Tinha escrito um romance sobre uma investigação policial tradicional, o tipo de história que começa e acaba com um homicídio, mas nenhuma editora o publicou. Na Escandinávia há muitos bons escritores de policiais. Para se ter uma hipótese é preciso fazer algo único. Tentei criar uma história diferente, com um anti-herói. E surgiu o HP, um idiota preguiçoso, um gamer que partilha os meus interesses pela cultura pop. Mas não o conseguia fazer sair do sofá. Se um polícia vê um homicídio vai investigar. O HP não. A única coisa que o faria levantar-se seria dar-lhe o protagonismo num jogo, num filme, ou numa mistura de ambos. Assim foi. 

E Rebecca?  

Ao criar o HP percebi que precisava de alguém que o equilibrasse. Surgiu a Rebecca, que corresponde ao responsável de segurança que há em mim, sabe onde estão as portas de emergência, as câmaras de segurança… Ambos têm traços meus.

Os livros versam sobre tecnologia, desde jogos virtuais a perseguidores no ciberespaço. O que lhe interessou?

A tecnologia faz parte das nossas vidas. Usamos os smartphones constantemente. E o meu telefone sabe tudo sobre mim. Tenho lá e-mails, mensagens, cartões de embarque,  a agenda, o Facebook, o Google Maps…

Vingança começa onde O Jogo termina. As personagens nem descansam…

 HP sai do jogo e vai para o calor viver a boa vida. Mas  aborrece-se e começa a pensar que podia voltar ao jogo. E Rebecca é perseguida por alguém que escreve anonimamente coisas sobre ela num fórum da internet frequentado por polícias.

A tecnologia está novamente muito presente…

Sim. Chegam a uma empresa que gere informação na internet de outras empresas, certificando-se de que não há nada negativo nas primeiras páginas de pesquisa do Google ou fazendo boas críticas para restaurantes e hotéis.  Já houve políticos a entrar em fóruns sob nomes falsos, a falar mal dos seus oponentes.
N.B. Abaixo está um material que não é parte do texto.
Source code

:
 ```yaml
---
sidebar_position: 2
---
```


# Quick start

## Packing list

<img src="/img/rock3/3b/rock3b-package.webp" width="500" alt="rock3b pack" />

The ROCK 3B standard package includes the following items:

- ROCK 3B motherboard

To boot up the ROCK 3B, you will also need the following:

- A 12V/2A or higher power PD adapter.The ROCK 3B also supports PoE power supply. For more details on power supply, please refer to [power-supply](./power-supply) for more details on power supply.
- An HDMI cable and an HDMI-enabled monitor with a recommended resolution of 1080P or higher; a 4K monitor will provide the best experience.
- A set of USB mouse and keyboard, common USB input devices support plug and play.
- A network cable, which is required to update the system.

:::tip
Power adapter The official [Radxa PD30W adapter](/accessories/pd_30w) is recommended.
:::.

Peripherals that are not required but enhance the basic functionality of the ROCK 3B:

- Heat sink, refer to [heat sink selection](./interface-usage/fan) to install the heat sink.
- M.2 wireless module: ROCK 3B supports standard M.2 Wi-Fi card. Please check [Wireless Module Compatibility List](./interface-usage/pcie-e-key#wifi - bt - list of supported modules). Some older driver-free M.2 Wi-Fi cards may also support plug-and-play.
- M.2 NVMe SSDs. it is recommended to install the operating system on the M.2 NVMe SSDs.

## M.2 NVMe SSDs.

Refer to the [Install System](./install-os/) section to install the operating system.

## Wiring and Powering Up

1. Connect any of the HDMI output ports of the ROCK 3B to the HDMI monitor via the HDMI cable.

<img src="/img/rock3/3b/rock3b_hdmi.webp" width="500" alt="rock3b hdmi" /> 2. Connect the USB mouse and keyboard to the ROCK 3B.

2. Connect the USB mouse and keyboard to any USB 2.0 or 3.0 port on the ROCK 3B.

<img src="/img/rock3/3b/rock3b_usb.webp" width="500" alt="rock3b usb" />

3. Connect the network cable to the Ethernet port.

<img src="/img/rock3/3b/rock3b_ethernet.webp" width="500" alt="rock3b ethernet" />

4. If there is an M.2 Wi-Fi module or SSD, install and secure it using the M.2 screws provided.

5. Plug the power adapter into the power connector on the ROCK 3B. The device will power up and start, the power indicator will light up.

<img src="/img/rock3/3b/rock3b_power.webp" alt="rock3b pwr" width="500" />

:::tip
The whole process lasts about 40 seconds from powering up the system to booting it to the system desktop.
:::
Ou de um CEO de uma cadeia de hotéis que ordenou aos seus empregados que avaliassem os seus hotéis com cinco estrelas e os da concorrência com apenas uma. O Jogo é um romance sobre como cada um quer ser visto, validado e ser uma estrela, uma espécie de efeito Facebook. Vingança é um livro sobre o que andamos a ler na internet, como saber se é verdade, as razões para a informação aparecer em certa ordem e como isso é manipulado. Antes a informação chegava dos jornais. Hoje chega de todo o lado e ninguém verifica as fontes, nem quem escreve nem quem lê.

Trabalhou como polícia. Como decidiu ser escritor?

Trabalhei oito anos como polícia em Estocolmo. Depois trabalhei quatro anos na UPS como responsável de segurança na região nórdica e oito anos na Dell, como responsável pela segurança na Europa, África e Médio Oriente. Se o telefone tocava era sempre mau. Podia ser rapto, roubo, assalto, fraude. E fazia segurança em viagem a executivos e altos cargos. Sempre gostei de livros, a minha mãe era bibliotecária. E tive que escrever muitos relatórios policiais, manuais de procedimentos e outras coisas chatas. Sempre quis escrever algo mais criativo e interessante. Um dia decidi avançar. Como viajava muito, tinha muito tempo livre em aeroportos, aviões, hóteis. Em 2012 os livros  estavam a correr tão bem, com os direitos vendidos para mais de 30 países, que decidi viver da escrita.

Tem saudades da adrenalina? 

Não. Durante 20 anos tudo se centrou nos problemas dos outros, que eu tinha de resolver. Estava sempre a apagar fogos. Na literatura se há problemas são causados por mim. De resto, viajo e conheço pessoas simpáticas…

De que trata o terceiro livro? 

É sobre os dados que oferecemos. Ao abrir uma página, através dos cookies, estamos a dar informação, que depois é vendida: como consumimos, viajamos, circulamos… Onde é que esses dados vão parar? Quem é que os usa, para quê? Usei o cartão de milhas ao vir para Portugal. Ao entrar no avião a informação ficou no passado e houve logo empresas a comprá-la. Baseados no passado podemos prever o futuro. George Orwell disse: 'Aquele que controla o passado, controla o futuro'. 

E em que está agora a trabalhar?

Tenho um quarto livro que foi editado na Suécia em Março chamado Memorando, o primeiro de uma nova série. Agora estou a escrever o segundo, chamado Ultimato. Os direitos foram comprados pela produtora Lions Gate. Com sorte, será transformado numa série de televisão. Espero que sim. São eles que fazem o Mad Men e Orange is the New Black, duas das minhas séries favoritas.